We can use this block-scoping behavior to solve both our altered behavior and performance issues. Instead of executing code immediately within each block, we'll cleverly "bundle" the code up, save it away on a locally scoped "stack," and only process the code if and when we get to the end of a successful match:

my ($fox, $verb, $dog, $comment);
  $_ =~ m/(?{
              local @c = ();            # provide storage "stack"
          })
          ^                             # anchor at beginning of line
          The\ quick\  (\w+)            # fox adjective
                       (?{
                           local @c;
                           push @c, sub {
                               $fox = $^N;
                           };
                       })
          \ fox\       (\w+)            # fox action verb
                       (?{
                           local @c = @c;
                           push @c, sub {
                               $verb = $^N;
                           };
                       })
          \ over\ the\ (\w+)            # dog adjective
                       (?{
                           local @c = @c;
                           push @c, sub {
                               $dog = $^N;
                           };
                       })
          dog
                                        # optional trimmed comment
            (?:\s* \# \s*               #   leading whitespace
            (.*?)                       #   comment text
            (?{
                local @c = @c;
                push @c, sub {
                    $comment = $^N;
                    warn ">>$comment<<\n"
                      if $debug;
                };
            })
            \s*)?                       #   trailing whitespace
          $                             # end of line anchor
          (?{
              for (@c) { &$_; }         # execute the deferred code
          })
         /x;                            # allow whitespace

Using subroutine "closures" to package up our code and save them on a locally defined stack, @c, allows us to defer any processing until the very end of a successful match.

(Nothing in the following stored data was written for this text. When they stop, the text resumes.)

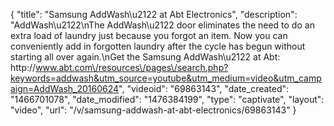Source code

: {
    "title": "Samsung AddWash\u2122  at Abt Electronics",
    "description": "AddWash\u2122\nThe AddWash\u2122 door eliminates the need to do an extra load of laundry just because you forgot an item. Now you can conveniently add in forgotten laundry after the cycle has begun without starting all over again.\nGet the Samsung AddWash\u2122 at Abt: http:\/\/www.abt.com\/resources\/pages\/search.php?keywords=addwash&utm_source=youtube&utm_medium=video&utm_campaign=AddWash_20160624",
    "videoid": "69863143",
    "date_created": "1466701078",
    "date_modified": "1476384199",
    "type": "captivate",
    "layout": "video",
    "url": "\/v\/samsung-addwash-at-abt-electronics\/69863143"
}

Here's the matching engine code execution "path":

{ # introduce new scope

  local @c = (); # provide storage "stack"

  { # introduce new scope

    local @c;
    push @c, sub { $fox = $^N; };

    { # introduce new scope

      local @c = @c;
      push @c, sub { $verb = $^N; };

      { # introduce new scope

        local @c = @c;
        push @c, sub { $dog = $^N; };

        { # introduce new scope

          local @c = @c;
          push @c, sub { $comment = $^N; };

        } # close scope; lose changes to @c

        { # introduce new scope

          local @c = @c;
          push @c, sub { $comment = $^N; };

        } # close scope; lose changes to @c

        # ...

        { # introduce new scope

          local @c = @c;
          push @c, sub { $comment = $^N; };

          { # introduce new scope

            for (@c) { &$_; }

          } # close scope

        } # close scope; lose changes to @c
      } # close scope; lose changes to @c
    } # close scope; lose changes to @c
  } # close scope; lose changes to @c
} # close scope; no more @c at all

This last technique is especially wordy; however, given judicious use of whitespace and well-aligned formatting, this idiom could ease the maintenance of long, complicated regular expressions.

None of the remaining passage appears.